Every line from the one that includes "- Long Blink : Dash ' - '" to the end of the entries should be written out exactly, with the first and last included.

-- DATA SHOWN follows --

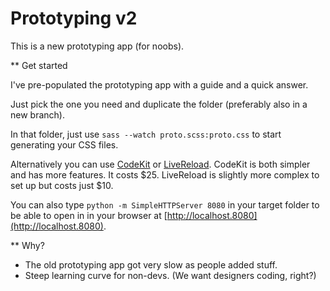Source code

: # Prototyping v2

This is a new prototyping app (for noobs).

** Get started

I've pre-populated the prototyping app with a guide and a quick answer.

Just pick the one you need and duplicate the folder (preferably also in a new branch).

In that folder, just use `sass --watch proto.scss:proto.css` to start generating your CSS files.

Alternatively you can use [CodeKit](http://incident57.com/codekit/) or [LiveReload](http://livereload.com/). CodeKit is both simpler and has more features. It costs $25. LiveReload is slightly more complex to set up but costs just $10.

You can also type `python -m SimpleHTTPServer 8080` in your target folder to be able to open in in your browser at [http://localhost.8080](http://localhost.8080).

** Why?

* The old prototyping app got very slow as people added stuff.
* Steep learning curve for non-devs. (We want designers coding, right?)
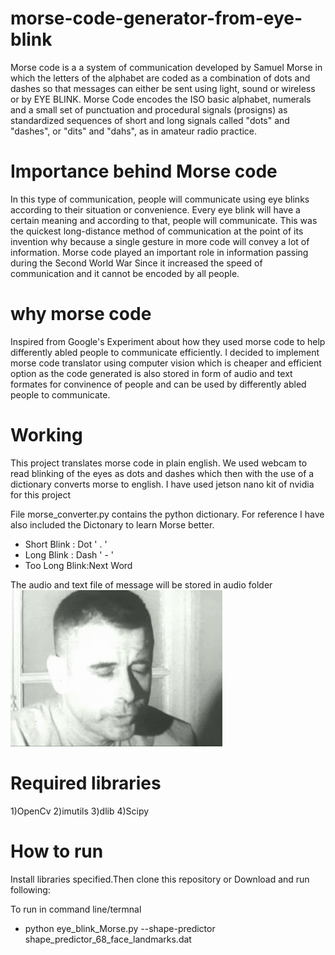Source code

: # morse-code-generator-from-eye-blink
Morse code is a a system of communication developed by Samuel Morse in which the letters of the alphabet are coded as a combination of dots and dashes so that messages can either be sent using light, sound or wireless or by EYE BLINK. Morse Code encodes the ISO basic alphabet, numerals and a small set of punctuation and procedural signals (prosigns) as standardized sequences of short and long signals called "dots" and "dashes", or "dits" and "dahs", as in amateur radio practice.

# Importance behind Morse code
In this type of communication, people will communicate using eye blinks according to their situation or convenience. Every eye blink will have a certain meaning and according to that, people will communicate. This was the quickest long-distance method of communication at the point of its invention why because a single gesture in more code will convey a lot of information. Morse code played an important role in information passing during the Second World War Since it increased the speed of communication and it cannot be encoded by all people. 

# why morse code
Inspired from Google's Experiment about how they used morse code to help differently abled people to communicate efficiently. I decided to implement morse code translator using computer vision which is cheaper and efficient option as the code generated is also stored in form of audio and text formates for convinence of people and can be used by differently abled people to communicate.

# Working
This project translates morse code in plain english. We used webcam to read blinking of the eyes as dots and dashes which then with the use of a dictionary converts morse to english. I have used jetson nano kit of nvidia for this project

File morse_converter.py contains the python dictionary. For reference I have also included the Dictonary to learn Morse better.
- Short Blink : Dot ' . '
- Long Blink : Dash ' - '
- Too Long Blink:Next Word

The audio and text file of message will be stored in audio folder
![](https://github.com/1920Megha/morse-code-generator-from-eye-blink/blob/main/Eye%20blink.gif)
# Required libraries
1)OpenCv
2)imutils
3)dlib
4)Scipy

# How to run
Install libraries specified.Then clone this repository or Download and run following:

To run in command line/termnal
- python eye_blink_Morse.py --shape-predictor shape_predictor_68_face_landmarks.dat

-- DATA SHOWN concluded --

**SOLVED EXERCISE:**
- Long Blink : Dash ' - '
- Too Long Blink:Next Word

The audio and text file of message will be stored in audio folder
![](https://github.com/1920Megha/morse-code-generator-from-eye-blink/blob/main/Eye%20blink.gif)
# Required libraries
1)OpenCv
2)imutils
3)dlib
4)Scipy

# How to run
Install libraries specified.Then clone this repository or Download and run following:

To run in command line/termnal
- python eye_blink_Morse.py --shape-predictor shape_predictor_68_face_landmarks.dat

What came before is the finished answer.